‘Get Out’ is a modern-day classic that peels back the covers of America’s racial amnesia
In one brilliant film, writer Jordan Peele reveals some of the ugly truths about race relations in America, including the seduction of white liberalism.
Jordan Peele’s horror-thriller “Get Out” is a modern-day “Guess Who’s Coming to Dinner,” if Sidney Poitier’s hosts were cannibals. Actually, it’s “The Dutchman,” that incendiary gem by Amiri Baraka, served with heaping sides of chills and comedy that will have you screaming “Get out” long before Lakeith Stanfield’s breakdown at the whitest party of the century.
The premise starts out innocently enough: Chris, played by Daniel Kaluuya, is a talented photographer going away for the weekend to meet girlfriend Rose’s family. Rose, a progressive white girl, warns Chris that her dad will mention voting twice for Obama and challenges a police officer who makes unfair requests of him on their drive out to the exclusive suburb where her parents live.

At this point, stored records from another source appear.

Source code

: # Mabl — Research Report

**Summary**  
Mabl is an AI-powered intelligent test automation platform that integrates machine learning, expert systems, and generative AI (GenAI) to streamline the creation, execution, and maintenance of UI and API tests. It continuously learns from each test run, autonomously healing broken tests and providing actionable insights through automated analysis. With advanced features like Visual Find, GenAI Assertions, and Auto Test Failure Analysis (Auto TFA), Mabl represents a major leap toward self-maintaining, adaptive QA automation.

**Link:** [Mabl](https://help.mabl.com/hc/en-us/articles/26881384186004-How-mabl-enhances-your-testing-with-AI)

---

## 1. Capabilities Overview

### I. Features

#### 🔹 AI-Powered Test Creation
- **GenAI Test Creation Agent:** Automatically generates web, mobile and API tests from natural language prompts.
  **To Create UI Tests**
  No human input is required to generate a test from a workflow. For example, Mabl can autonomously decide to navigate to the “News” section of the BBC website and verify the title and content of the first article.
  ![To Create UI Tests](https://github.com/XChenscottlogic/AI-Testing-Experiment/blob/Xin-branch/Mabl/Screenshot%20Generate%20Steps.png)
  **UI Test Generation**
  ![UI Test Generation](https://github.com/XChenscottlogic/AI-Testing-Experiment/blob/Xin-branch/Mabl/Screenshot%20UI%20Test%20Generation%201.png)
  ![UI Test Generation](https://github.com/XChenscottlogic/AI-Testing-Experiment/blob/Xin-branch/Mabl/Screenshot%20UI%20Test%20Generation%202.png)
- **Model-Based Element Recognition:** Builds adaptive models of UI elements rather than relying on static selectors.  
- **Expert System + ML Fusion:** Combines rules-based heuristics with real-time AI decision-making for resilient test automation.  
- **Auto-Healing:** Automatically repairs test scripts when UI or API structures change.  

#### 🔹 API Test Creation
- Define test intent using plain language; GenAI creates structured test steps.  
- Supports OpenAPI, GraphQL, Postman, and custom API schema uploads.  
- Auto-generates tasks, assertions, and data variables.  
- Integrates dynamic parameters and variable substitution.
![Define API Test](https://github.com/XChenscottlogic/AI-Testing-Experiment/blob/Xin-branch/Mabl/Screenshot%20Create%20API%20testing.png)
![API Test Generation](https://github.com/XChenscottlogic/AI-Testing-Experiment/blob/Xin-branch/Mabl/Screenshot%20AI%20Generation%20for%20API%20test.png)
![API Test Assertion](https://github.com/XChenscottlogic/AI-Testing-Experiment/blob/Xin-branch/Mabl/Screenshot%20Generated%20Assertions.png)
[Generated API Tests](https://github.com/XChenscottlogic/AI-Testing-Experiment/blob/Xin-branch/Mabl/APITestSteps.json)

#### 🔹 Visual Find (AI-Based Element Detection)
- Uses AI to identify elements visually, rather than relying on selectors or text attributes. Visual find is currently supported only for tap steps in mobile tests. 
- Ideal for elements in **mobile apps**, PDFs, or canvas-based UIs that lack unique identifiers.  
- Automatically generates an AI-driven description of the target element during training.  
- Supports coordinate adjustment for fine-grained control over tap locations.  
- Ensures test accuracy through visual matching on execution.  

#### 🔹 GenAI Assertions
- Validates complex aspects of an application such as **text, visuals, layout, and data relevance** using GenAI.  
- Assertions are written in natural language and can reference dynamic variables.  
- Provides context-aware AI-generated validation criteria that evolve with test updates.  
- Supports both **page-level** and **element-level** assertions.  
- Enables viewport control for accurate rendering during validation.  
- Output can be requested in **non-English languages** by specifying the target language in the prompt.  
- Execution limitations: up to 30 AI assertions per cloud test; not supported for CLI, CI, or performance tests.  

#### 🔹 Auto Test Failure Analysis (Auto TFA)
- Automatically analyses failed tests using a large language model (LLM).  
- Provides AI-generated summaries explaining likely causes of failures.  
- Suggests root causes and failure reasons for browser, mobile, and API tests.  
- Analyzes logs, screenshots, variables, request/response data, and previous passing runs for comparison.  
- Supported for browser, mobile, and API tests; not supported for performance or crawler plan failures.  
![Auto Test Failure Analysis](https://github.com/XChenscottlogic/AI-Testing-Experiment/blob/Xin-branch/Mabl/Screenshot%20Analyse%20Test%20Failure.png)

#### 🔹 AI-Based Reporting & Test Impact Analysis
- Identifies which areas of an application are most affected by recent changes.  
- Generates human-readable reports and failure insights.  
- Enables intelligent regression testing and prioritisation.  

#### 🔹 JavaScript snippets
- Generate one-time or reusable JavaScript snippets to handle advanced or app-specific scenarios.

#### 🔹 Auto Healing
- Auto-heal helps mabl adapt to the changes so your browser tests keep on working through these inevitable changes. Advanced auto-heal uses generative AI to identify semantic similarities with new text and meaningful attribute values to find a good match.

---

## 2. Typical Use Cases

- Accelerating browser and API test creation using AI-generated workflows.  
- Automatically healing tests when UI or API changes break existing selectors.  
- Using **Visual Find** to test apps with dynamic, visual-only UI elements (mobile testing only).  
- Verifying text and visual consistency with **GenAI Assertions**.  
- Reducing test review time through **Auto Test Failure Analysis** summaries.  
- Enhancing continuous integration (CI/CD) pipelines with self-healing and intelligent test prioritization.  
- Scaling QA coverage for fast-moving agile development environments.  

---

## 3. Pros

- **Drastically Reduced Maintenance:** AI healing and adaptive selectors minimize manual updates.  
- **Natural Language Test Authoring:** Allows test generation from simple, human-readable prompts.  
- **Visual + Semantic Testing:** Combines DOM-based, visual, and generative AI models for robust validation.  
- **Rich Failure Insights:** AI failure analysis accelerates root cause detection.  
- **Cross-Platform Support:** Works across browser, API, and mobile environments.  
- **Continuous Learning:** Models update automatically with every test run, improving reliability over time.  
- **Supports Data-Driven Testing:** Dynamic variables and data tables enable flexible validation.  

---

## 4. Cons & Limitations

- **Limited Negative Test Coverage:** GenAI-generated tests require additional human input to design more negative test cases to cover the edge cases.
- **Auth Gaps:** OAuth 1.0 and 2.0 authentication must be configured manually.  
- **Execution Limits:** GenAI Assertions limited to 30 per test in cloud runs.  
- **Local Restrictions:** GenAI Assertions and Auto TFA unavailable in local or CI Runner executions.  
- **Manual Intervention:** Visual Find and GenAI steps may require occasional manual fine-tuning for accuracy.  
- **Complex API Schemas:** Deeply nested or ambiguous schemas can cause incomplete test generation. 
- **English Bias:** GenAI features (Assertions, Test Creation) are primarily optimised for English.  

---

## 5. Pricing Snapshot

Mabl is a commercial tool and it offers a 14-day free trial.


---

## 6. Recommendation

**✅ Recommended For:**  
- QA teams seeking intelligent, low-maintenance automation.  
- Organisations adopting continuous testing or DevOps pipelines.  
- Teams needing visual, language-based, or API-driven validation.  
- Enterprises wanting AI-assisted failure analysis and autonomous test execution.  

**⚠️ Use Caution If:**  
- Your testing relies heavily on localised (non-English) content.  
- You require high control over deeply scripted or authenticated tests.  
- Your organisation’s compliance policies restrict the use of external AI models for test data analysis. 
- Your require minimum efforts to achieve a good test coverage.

But there are several cracks in her carefully constructed image.
Writer Jordan Peele of Key and Peele fame challenges the viewer to examine beliefs dear to America’s collective racial subconscious — the presumed innocence of white women, particularly as racial allies, despite a historical record that’s spotty at best (see lynchings, Trump election); and the power that presumption grants, the idea that there’s no debt owed by beneficiaries of our racist past; the fetishization of black bodies and culture amid the devaluation of black lives.

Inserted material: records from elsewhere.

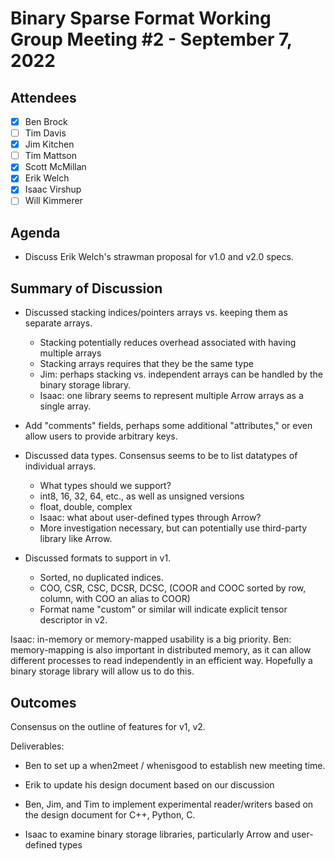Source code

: # Binary Sparse Format Working Group Meeting #2 - September 7, 2022

## Attendees
- [X] Ben Brock
- [ ] Tim Davis
- [X] Jim Kitchen
- [ ] Tim Mattson
- [X] Scott McMillan
- [X] Erik Welch
- [X] Isaac Virshup
- [ ] Will Kimmerer

## Agenda

- Discuss Erik Welch's strawman proposal for v1.0 and v2.0 specs.

## Summary of Discussion

- Discussed stacking indices/pointers arrays vs. keeping them as separate arrays.
  * Stacking potentially reduces overhead associated with having multiple arrays
  * Stacking arrays requires that they be the same type
  * Jim: perhaps stacking vs. independent arrays can be handled by the binary storage library.
  * Isaac: one library seems to represent multiple Arrow arrays as a single array.

- Add "comments" fields, perhaps some additional "attributes," or even allow users to provide arbitrary keys.

- Discussed data types.  Consensus seems to be to list datatypes of individual arrays.
  * What types should we support?
  * int8, 16, 32, 64, etc., as well as unsigned versions
  * float, double, complex
  * Isaac: what about user-defined types through Arrow?
  * More investigation necessary, but can potentially use third-party library like
    Arrow. 

- Discussed formats to support in v1.
  * Sorted, no duplicated indices.
  * COO, CSR, CSC, DCSR, DCSC, (COOR and COOC sorted by row, column, with COO
                                an alias to COOR)
  * Format name "custom" or similar will indicate explicit tensor descriptor
    in v2.

Isaac: in-memory or memory-mapped usability is a big priority.
Ben: memory-mapping is also important in distributed memory, as it can allow
     different processes to read independently in an efficient way.  Hopefully
     a binary storage library will allow us to do this.

## Outcomes

Consensus on the outline of features for v1, v2.

Deliverables:
- Ben to set up a when2meet / whenisgood to establish new meeting time.

- Erik to update his design document based on our discussion

- Ben, Jim, and Tim to implement experimental reader/writers based on the design
  document for C++, Python, C.

- Isaac to examine binary storage libraries, particularly Arrow and user-defined types
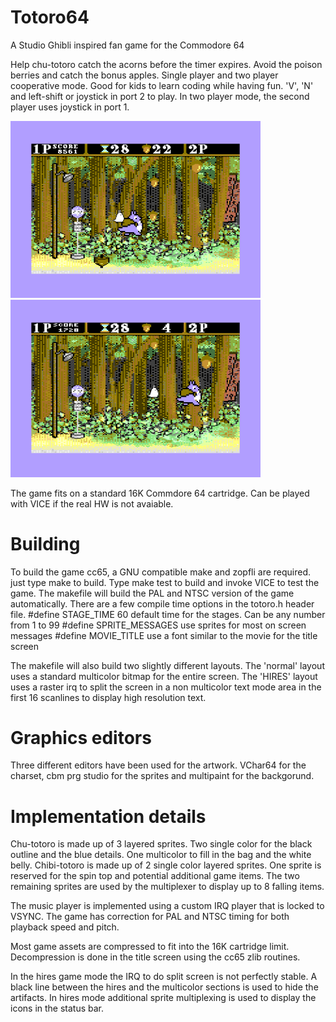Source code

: # Totoro64
A Studio Ghibli inspired fan game for the Commodore 64

Help chu-totoro catch the acorns before the timer expires.
Avoid the poison berries and catch the bonus apples.
Single player and two player cooperative mode.
Good for kids to learn coding while having fun.
'V', 'N' and left-shift or joystick in port 2 to play.
In two player mode, the second player uses joystick in port 1.

<img alt="totoro64 MC screenshot" src="screenshots/totoro64-hr-v038.png" width="400">
<img alt="totoro64 HR screenshot" src="screenshots/totoro64-v035.png" width="400">

The game fits on a standard 16K Commdore 64 cartridge.
Can be played with VICE if the real HW is not avaiable.

# Building
To build the game cc65, a GNU compatible make and zopfli are required.
just type make to build.
Type make test to build and invoke VICE to test the game.
The makefile will build the PAL and NTSC version of the game automatically.
There are a few compile time options in the totoro.h header file.
#define STAGE_TIME 60
default time for the stages. Can be any number from 1 to 99
#define SPRITE_MESSAGES
use sprites for most on screen messages 
#define MOVIE_TITLE
use a font similar to the movie for the title screen

The makefile will also build two slightly different layouts.
The 'normal' layout uses a standard multicolor bitmap for the
entire screen. The 'HIRES' layout uses a raster irq to split
the screen in a non multicolor text mode area in the first
16 scanlines to display high resolution text.

# Graphics editors
Three different editors have been used for the artwork.
VChar64 for the charset, cbm prg studio for the sprites and
multipaint for the backgorund.

# Implementation details
Chu-totoro is made up of 3 layered sprites. Two single color for the black outline and the blue details. One multicolor to fill in the bag and the white belly.
Chibi-totoro is made up of 2 single color layered sprites.
One sprite is reserved for the spin top and potential additional game items.
The two remaining sprites are used by the multiplexer to display up to 8 falling items.

The music player is implemented using a custom IRQ player that is locked to VSYNC. The game has correction for PAL and NTSC timing for both playback speed and pitch.

Most game assets are compressed to fit into the 16K cartridge limit. Decompression is done in the title screen using the cc65 zlib routines.

In the hires game mode the IRQ to do split screen is not perfectly stable. A black line between the hires and the multicolor sections is used to hide the artifacts. In hires mode additional sprite multiplexing is used to display the icons in the status bar.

These themes play out, not just among the white characters, but within the black characters as well. Over and over, protagonist Chris denies the evidence of his own eyes and the warnings of his best friend in order to maintain a façade of normalcy in an increasingly abnormal situation.
His chubby, wise-cracking best friend tries to get help, but no one believes him, a common enough trope in horror movies, but this time overlaid with the poignancy of race. The parallel belief to white women’s helplessness is the falsehood of black fragility, the idea that we’re just being sensitive or paranoid when our Spidey senses, honed by generations of surviving discrimination, warn us that a situation is off and likely racially motivated.

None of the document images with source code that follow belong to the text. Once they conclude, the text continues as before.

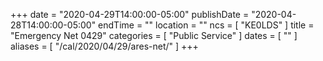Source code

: +++
date = "2020-04-29T14:00:00-05:00"
publishDate = "2020-04-28T14:00:00-05:00"
endTime = ""
location = ""
ncs = [ "KE0LDS" ]
title = "Emergency Net 0429"
categories = [ "Public Service" ]
dates = [ "" ]
aliases = [ "/cal/2020/04/29/ares-net/" ]
+++
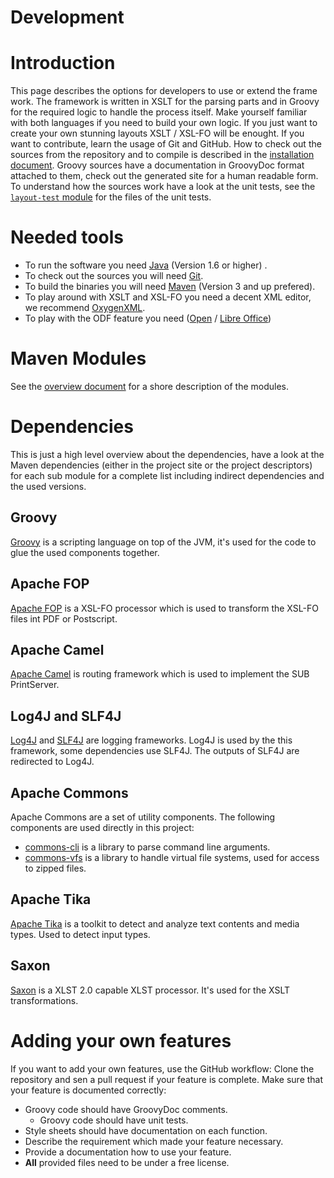 Development
===========

# Introduction
This page describes the options for developers to use or extend the frame work. The framework is written in XSLT for the parsing parts and in Groovy for the required logic to handle the process itself. Make yourself familiar with both languages if you need to build your own logic. If you just want to create your own stunning layouts XSLT / XSL-FO will be enought. If you want to contribute, learn the usage of Git and GitHub. How to check out the sources from the repository and to compile is described in the [installation document](./installation.html). Groovy sources have a documentation in GroovyDoc format attached to them, check out the generated site for a human readable form. To understand how the sources work have a look at the unit tests, see the [`layout-test` module](./layout-test/) for the files of the unit tests.

# Needed tools

* To run the software you need [Java](http://java.com/en/) (Version 1.6 or higher) .
* To check out the sources you will need [Git](http://git-scm.com/).
* To build the binaries you will need [Maven](http://maven.apache.org/) (Version 3 and up prefered).
* To play around with XSLT and XSL-FO you need a decent XML editor, we recommend [OxygenXML](http://oxygenxml.com/).
* To play with the ODF feature you need ([Open](https://www.openoffice.org/) / [Libre Office](http://www.libreoffice.org/))

# Maven Modules
See the [overview document](./overview.html) for a shore description of the modules. 

# Dependencies
This is just a high level overview about the dependencies, have a look at the Maven dependencies (either in the project site or the project descriptors) for each sub module for a complete list including indirect dependencies and the used versions.

## Groovy
[Groovy](http://groovy.codehaus.org/) is a scripting language on top of the JVM, it's used for the code to glue the used components together.

## Apache FOP
[Apache FOP](http://xmlgraphics.apache.org/fop/) is a XSL-FO processor which is used to transform the XSL-FO files int PDF or Postscript.

## Apache Camel
[Apache Camel](http://camel.apache.org/) is routing framework which is used to implement the SUB PrintServer.

## Log4J and SLF4J
[Log4J](http://logging.apache.org/log4j/1.2/) and [SLF4J](http://www.slf4j.org/) are logging frameworks. Log4J is used by the this framework, some dependencies use SLF4J. The outputs of SLF4J are redirected to Log4J.

## Apache Commons
Apache Commons are a set of utility components. The following components are used directly in this project:

* [commons-cli](http://commons.apache.org/cli/) is a library to parse command line arguments.
* [commons-vfs](http://commons.apache.org/vfs/) is a library to handle virtual file systems, used for access to zipped files.

## Apache Tika
[Apache Tika](http://tika.apache.org/) is a toolkit to detect and analyze text contents and media types. Used to detect input types.

## Saxon
[Saxon](http://saxon.sourceforge.net/) is a XLST 2.0 capable XLST processor. It's used for the XSLT transformations.

# Adding your own features
If you want to add your own features, use the GitHub workflow: Clone the repository and sen a pull request if your feature is complete. Make sure that your feature is documented correctly:

* Groovy code should have GroovyDoc comments.
  * Groovy code should have unit tests.
* Style sheets should have documentation on each function.
* Describe the requirement which made your feature necessary.
* Provide a documentation how to use your feature.
* **All** provided files need to be under a free license.
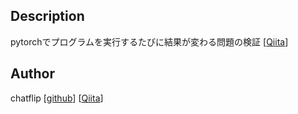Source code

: ## Description 
pytorchでプログラムを実行するたびに結果が変わる問題の検証
[[Qiita](https://qiita.com/chat-flip)] 


## Author
chatflip
[[github](https://github.com/chatflip)]
[[Qiita](https://qiita.com/chat-flip)]  
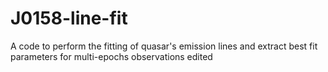 # J0158-line-fit
A code to perform the fitting of quasar's emission lines and extract best fit parameters for multi-epochs observations
edited
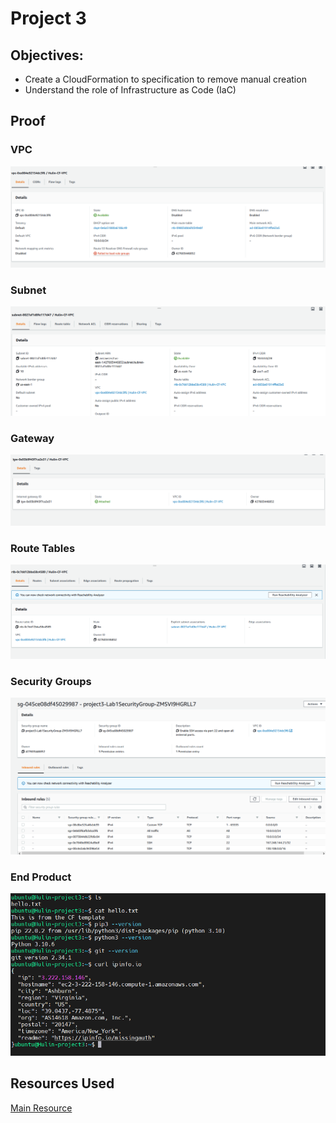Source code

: # Project 3

## Objectives:

- Create a CloudFormation to specification to remove manual creation
- Understand the role of Infrastructure as Code (IaC)

## Proof 

### VPC
![VPC](images/vpc.png)
### Subnet
![Subnet](images/subnet.png)
### Gateway
![Gateway](images/gate.png)
### Route Tables
![Route Table](images/route.png)
### Security Groups
![Security Groups](images/security.png)
### End Product 
![Great Success](images/success.png)
## Resources Used

[Main Resource](https://docs.aws.amazon.com/AWSCloudFormation/latest/UserGuide/Welcome.html)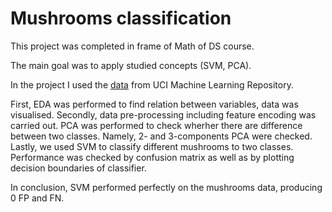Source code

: # Mushrooms classification

This project was completed in frame of Math of DS course.

The main goal was to apply studied concepts (SVM, PCA).

In the project I used the 
[data](https://archive.ics.uci.edu/ml/datasets/mushroom) 
from UCI Machine Learning Repository.

First, EDA was performed to find relation between variables, data was 
visualised. Secondly, data pre-processing including feature encoding was 
carried out. PCA was performed to check wherher there are difference 
between two classes. Namely, 2- and 3-components PCA were checked. Lastly, 
we used SVM to classify different mushrooms to two classes. Performance 
was checked by confusion matrix as well as by plotting decision boundaries 
of classifier.

In conclusion, SVM performed perfectly on the mushrooms data, producing 0 
FP and FN.

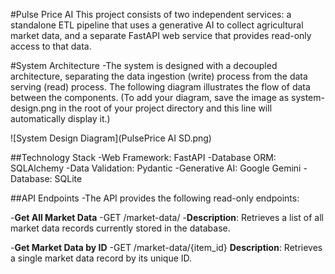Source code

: #Pulse Price AI
This project consists of two independent services: a standalone ETL pipeline that uses a generative AI to collect agricultural market data, and a separate FastAPI web service that provides read-only access to that data.

#System Architecture
-The system is designed with a decoupled architecture, separating the data ingestion (write) process from the data serving (read) process. The following diagram illustrates the flow of data between the components.
(To add your diagram, save the image as system-design.png in the root of your project directory and this line will automatically display it.)


![System Design Diagram](PulsePrice AI SD.png)


##Technology Stack
-Web Framework: FastAPI
-Database ORM: SQLAlchemy
-Data Validation: Pydantic
-Generative AI: Google Gemini
-Database: SQLite


##API Endpoints
-The API provides the following read-only endpoints:

-**Get All Market Data**
-GET /market-data/
-**Description**: Retrieves a list of all market data records currently stored in the database.

-**Get Market Data by ID**
-GET /market-data/{item_id}
**Description**: Retrieves a single market data record by its unique ID.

Like Chris, many of us gaslight ourselves in efforts to make it through the day: If we simply smile enough, are agreeable enough, subdued and submissive enough, we can carve out just enough space to survive comfortably. But our survival, Peele seems to be saying, is not the point of this exercise.
“Get Out” is gorgeously shot in a moody palate that sharpens the contrast of Chris’s dark skin to his pale surroundings. The supporting cast, particularly Betty Gabriel as maid Georgina, do an excellent job of telegraphing lives that embody these opposing concepts. And the final, climactic scenes are the racial catharsis that “Django Unchained” was too Tarantino to deliver.
Like “The Dutchman” before it, “Get Out” is a modern-day classic that peels back the covers of America’s racial amnesia to examine what we really think about sex, class, race and power. But unlike its predecessor, “Get Out” will make you laugh while doing so. Modern classic, 5 stars.